Dieser Neubau ist ein Beitrag zur Renaissance des sozialen Wohnungsbaus, der sich auf Atmosphäre, Ökologie und Identitätsbildung konzentriert.
Durch Lage und Erscheinung den gesellschaftlichen Zusammenhalt fördernd verdeutlicht er den Anspruch an Teilhabe und Integration nicht zuletzt auch durch die durchgehend barrierefreie Ausführung des Gebäudes nach DIN 18040-2. Die Ausrichtung der typologisch allseitig orientierten Gebäudestruktur geht auf den Kontext des Ortes ein. Dazu gehört das Proszenium der barrierefreien Erschließung und das lichtdurchflutete Parkdeck, welches das Wohnen in der Beletage ermöglicht. Die Disposition der Grundrisse ist auf gut besonnten Raumproportionen mit raumhohen Verglasungen aufgebaut.

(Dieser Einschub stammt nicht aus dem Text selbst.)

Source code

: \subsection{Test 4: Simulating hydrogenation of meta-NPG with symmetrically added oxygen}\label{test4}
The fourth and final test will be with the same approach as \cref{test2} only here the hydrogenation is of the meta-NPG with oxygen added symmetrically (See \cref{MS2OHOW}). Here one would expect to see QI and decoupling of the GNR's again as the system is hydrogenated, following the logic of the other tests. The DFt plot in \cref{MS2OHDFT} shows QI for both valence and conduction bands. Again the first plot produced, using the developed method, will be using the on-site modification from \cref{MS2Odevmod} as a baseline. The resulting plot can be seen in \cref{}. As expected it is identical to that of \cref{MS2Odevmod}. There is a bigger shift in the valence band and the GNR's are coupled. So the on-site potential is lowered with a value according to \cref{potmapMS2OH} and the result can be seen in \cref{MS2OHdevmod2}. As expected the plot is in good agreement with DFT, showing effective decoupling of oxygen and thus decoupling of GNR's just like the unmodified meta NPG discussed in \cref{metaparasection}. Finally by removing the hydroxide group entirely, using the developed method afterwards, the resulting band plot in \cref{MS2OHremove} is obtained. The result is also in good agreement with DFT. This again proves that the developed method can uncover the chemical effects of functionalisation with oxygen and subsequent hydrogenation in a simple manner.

Die großzügigen Loggien mit außenliegendem Sonnenschutz schaffen optische Raumerweiterungen, die mit haptischen Qualitäten Ausblick und Aufenthalt beleben.
Mineralischer Außenputz auf 42,5er Ziegelmauerwerk mit Perlitefüllung, lasierte Holzfenster, sichtbare Betondecken, biologische Bodenbeläge, raumhohe Türen in Holzzargen und farbige Faltschiebeläden sorgen für gesunde Wohnatmosphäre und mentale Erholung. Hölzerne Fahrradhäuser, die offene Regenwasserversickerung, ein Gründach sowie Photovoltaik und Wärmepumpen ergänzen das ökologische Gesamtkonzept.
Dem GEG wird mit dem Energiestandard A+ (Endenergiebedarf 17,4 KWh/m2a) entsprochen.